Het voorliggende wetsvoorstel past in het streven naar een grotere verscheidenheid en selectiviteit in het gehele hoger onderwijs. In het geval van de in het wetsvoorstel genoemde opleidingen is de urgentie van cursusduurdifferentiatie dermate hoog dat niet gewacht kan worden op de uitkomsten van de geplande brede discussie over de cursusduurdifferentiatie. De redenen zijn de volgende. Gebleken is, uit onder meer het internationaal vergelijkend onderzoek dat door het Amerikaanse ABET is uitgevoerd, dat het niveau van de ingenieursopleidingen waarvoor verlening wordt voorgesteld, nu nog goed is maar alleen omdat de studielast van deze opleidingen in feite die van vijfjarige opleidingen is.

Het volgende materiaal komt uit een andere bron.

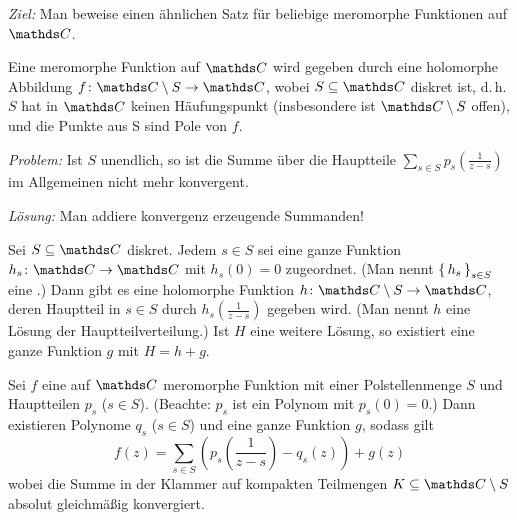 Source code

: \emph{Ziel:} Man beweise einen ähnlichen Satz für beliebige meromorphe Funktionen auf $\CC$.

\begin{erin*}
Eine meromorphe Funktion auf $\CC$ wird gegeben durch eine holomorphe Abbildung $f\colon \CC\setminus S \ra \CC$, wobei $S\subseteq \CC$ diskret ist, d.\,h. $S$ hat in $\CC$ keinen Häufungspunkt (insbesondere ist $\CC\setminus S$ offen), und die Punkte aus S sind Pole von $f$.
\end{erin*}

\noindent\emph{Problem:} Ist $S$ unendlich, so ist die Summe über die Hauptteile $\sum _{s \in S} p_s(\frac{1}{z-s})$ im Allgemeinen nicht mehr konvergent.

\noindent\emph{Lösung:} Man addiere konvergenz erzeugende Summanden!

\begin{satz-list}
\item Sei $S\subseteq\CC$ diskret. Jedem $s \in S$ sei eine ganze Funktion $h_s\colon \CC \ra \CC$ mit $h_s(0) = 0$ zugeordnet.
(Man nennt $\left\{\,h_s\,\right\}_{s \in S}$ eine .)
Dann gibt es eine holomorphe Funktion $h\colon \CC\setminus S \ra \CC$, deren Hauptteil in $s\in S$ durch $h_s(\frac{1}{z-s})$ gegeben wird.
(Man nennt $h$ eine Lösung der Hauptteilverteilung.)
Ist $H$ eine weitere Lösung, so existiert eine ganze Funktion $g$ mit $H = h + g$.
\item Sei $f$ eine auf $\CC$ meromorphe Funktion mit einer Polstellenmenge $S$ und Hauptteilen $p_s$ ($s\in S$).
(Beachte: $p_s$ ist ein Polynom mit $p_s(0) = 0$.)
Dann existieren Polynome $q_s$ ($s \in S$) und eine ganze Funktion $g$, sodass gilt
\[
	f(z) = \sum \limits _{s\in S} \left(p_s\left(\frac{1}{z-s}\right) - q_s(z)\right) + g(z)
\]
wobei die Summe in der Klammer auf kompakten Teilmengen $K \subseteq \CC \setminus S$ absolut gleichmäßig konvergiert.
\end{satz-list}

Voor de studenten is het praktisch onmogelijk de opleidingen binnen 4 jaar af te ronden. De huidige gemiddelde studieduur ligt boven de vijf jaar. Deze situatie is niet langer houdbaar. De dreiging dat (op zich goede) studenten naar gemakkelijker, maar maatschappelijk minder gewenste studies uitwijken, moet acuut worden geacht. Het is met het oog daarop dat de huidige vierjarige cursusduur wordt verlengd tot vijf jaar. Het studiefinancieringsarrangement wordt hieraan logischerwijs aangepast. De Technische Universiteiten zouden deze dreiging alleen kunnen afwenden door in de stof te snijden, waarmee het huidige goede niveau alsnog zou worden opgeofferd. De enige aanvaardbare oplossing is om nu, vooruitlopend op de brede discussie over cursusduurdifferentiatie, over te gaan tot cursusduurverlenging. Want hoe voortvarend die discussie ook wordt aangepakt, zij kost noodzakelijkerwijze tijd, en die tijd is er voor de technische opleidingen waarop dit wetsvoorstel betrekking heeft, niet meer.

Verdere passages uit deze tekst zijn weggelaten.